Nato nel 1996, il gruppo opera una riscoperta del repertorio popolare del centro-sud Italia, guardando con particolare attenzione alla tradizione di musica popolare, basata su vari stili, della nostra Terra di Lavoro. Gli stili affrontati dal gruppo sono molteplici: Villanella, Tammurriata, Tarantella, Fronna, Moresca, Pizzica, sono solo alcuni degli stilemi che nascono e puntano le proprie radici nella tradizione e nelle credenze di un mondo contadino che, nella nostra società contemporanea, sembra un tempo ormai lontano. Per rievocare questo insieme di sensazioni, credenze e musiche si ricorre agli strumenti della nostra tradizione musicale: Tammorra, Chitarra Battente, Castagnette, sono solo alcuni degli strumenti del gruppo.

“Taranterrae” rappresenta la punta dell’iceberg di una struttura organizzativa e laboratoriale molto più complessa: infatti il gruppo fa parte del laboratorio permanente di musica popolare ed entrambi rientrano nell’associazione culturale e musicale “L’Isola” con sede in via Tescione a Caserta. Molteplici le funzioni dell’associazione: se da un lato infatti si impartiscono lezioni di tammorra, tamburello, danze popolari, ospitando spesso anche artisti di questo genere (Marcello Colasurdo indiscusso re della tammurriata, Corrado Sfogli e Fausta Vetere intramontabili personaggi della NCCP), dall’altro molto spazio viene dato alla ricerca scientifica sulle tradizioni di musica popolare del nostro territorio. Proprio da questa attività di ricerca è nato il progetto di un volume, che uscirà a breve, sulle tradizioni musicali della nostra Terra di Lavoro.

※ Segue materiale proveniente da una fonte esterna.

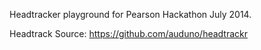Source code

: Headtracker playground for Pearson Hackathon July 2014.

Headtrack Source:
https://github.com/auduno/headtrackr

Per il momento però a diffondere le nostre tradizioni musicali è il gruppo “Taranterrae”, che è da sempre attivo sul nostro territorio e che, con dedizione e passione, sta trovando posto anche nelle più importanti rassegne della nostra regione. Esso è composto da: Michele Ardolino, Michele Fierro (Voce maschile, castagnette, tammorra), Antonio Picciola (chitarra battente), Nino Vescuso (chitarra classica), Michele Landolfi (organetto diatonico), Gaetano D’Errico (flauto traverso), Tony D’Ambrosio (tammorre e tamburello), Vittorio Sbordone (violino), Simone Picillo (percussioni).

Un gruppo davvero particolare quello di “Taranterrae”; non si tratta solo di semplici musicisti, ma di cultori di musica popolare, di ricercatori anacronistici che scavano in un passato lontano e dimenticato dai più per riportare, con linguaggio nuovo, le sensazioni ed i valori antichi nella nostra futile società.